Lines to return, exactly: from the line with "é um número" to the line with "dataset is available" in the entries below, both included.

── Input ──

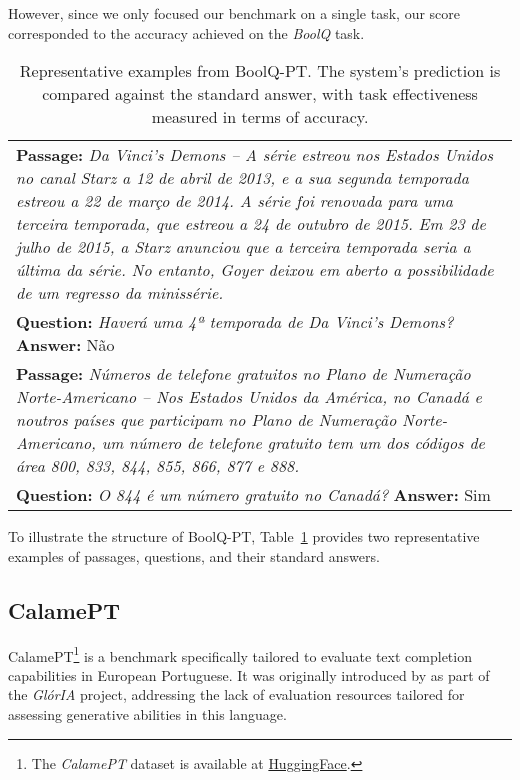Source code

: However, since we only focused our benchmark on a single task, our score corresponded to the accuracy achieved on the \textit{BoolQ} task.

\begin{table}[H]
    \centering
    \begin{tabular}{|p{14cm}|}
        \hline
        \textbf{Passage:} \textit{Da Vinci's Demons -- A série estreou nos Estados Unidos no canal Starz a 12 de abril de 2013, e a sua segunda temporada estreou a 22 de março de 2014. A série foi renovada para uma terceira temporada, que estreou a 24 de outubro de 2015. Em 23 de julho de 2015, a Starz anunciou que a terceira temporada seria a última da série. No entanto, Goyer deixou em aberto a possibilidade de um regresso da minissérie.} \\
        \textbf{Question:} \textit{Haverá uma 4ª temporada de Da Vinci's Demons?
} \textbf{Answer:} Não \\
        \hline
        \textbf{Passage:} \textit{Números de telefone gratuitos no Plano de Numeração Norte-Americano -- Nos Estados Unidos da América, no Canadá e noutros países que participam no Plano de Numeração Norte-Americano, um número de telefone gratuito tem um dos códigos de área 800, 833, 844, 855, 866, 877 e 888.} \\
        \textbf{Question:} \textit{O 844 é um número gratuito no Canadá?} \textbf{Answer:} Sim \\
        \hline
    \end{tabular}
    \caption{Representative examples from BoolQ-PT. The system's prediction is compared against the standard answer, with task effectiveness measured in terms of accuracy.}
    \label{tab:boolq-examples}
\end{table}

To illustrate the structure of BoolQ-PT, Table~\ref{tab:boolq-examples} provides two representative examples of passages, questions, and their standard answers.


\subsection{CalamePT}\label{Section3.3.2}\label{subsec:dataset-calamept}
CalamePT\footnote{The \textit{CalamePT} dataset is available at \href{https://huggingface.co/datasets/NOVA-vision-language/calame-pt}{HuggingFace}.}
is a benchmark specifically tailored to evaluate text completion capabilities in European Portuguese. It was originally introduced by \citet{lopes2024gloriagenerativeopen} as part of the \emph{GlórIA} project, addressing the lack of evaluation resources tailored for assessing generative abilities in this language.

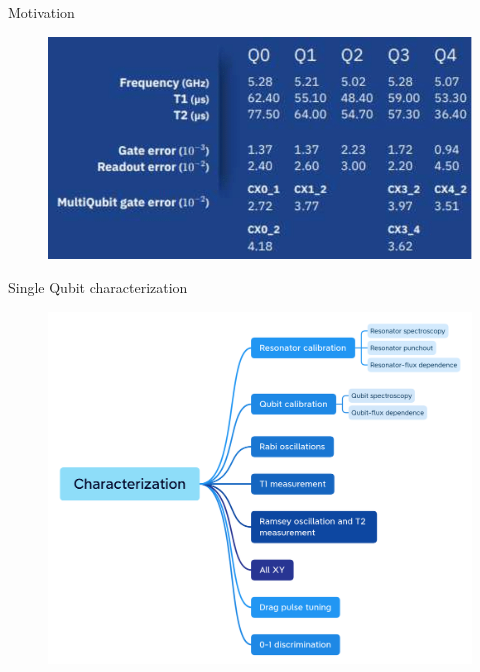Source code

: \documentclass[11p,aspectratio=169]{beamer}
\begin{document}
\begin{frame}{Motivation}
\begin{multicols*}{2}
                \begin{figure}
                    \includegraphics[width = 0.5 \textwidth]{figures/ibm.png}
                \end{figure}
            \end{multicols*}
            
            
    

\end{frame}

\begin{frame}{Single Qubit characterization}
    \begin{figure}
        \includegraphics[width= 0.8 \textwidth]{figures/Characterization.png}
    \end{figure}
\end{frame}
\end{document}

───

Exercise solution —
        \textbf{Question:} \textit{O 844 é um número gratuito no Canadá?} \textbf{Answer:} Sim \\
        \hline
    \end{tabular}
    \caption{Representative examples from BoolQ-PT. The system's prediction is compared against the standard answer, with task effectiveness measured in terms of accuracy.}
    \label{tab:boolq-examples}
\end{table}

To illustrate the structure of BoolQ-PT, Table~\ref{tab:boolq-examples} provides two representative examples of passages, questions, and their standard answers.


\subsection{CalamePT}\label{Section3.3.2}\label{subsec:dataset-calamept}
CalamePT\footnote{The \textit{CalamePT} dataset is available at \href{https://huggingface.co/datasets/NOVA-vision-language/calame-pt}{HuggingFace}.}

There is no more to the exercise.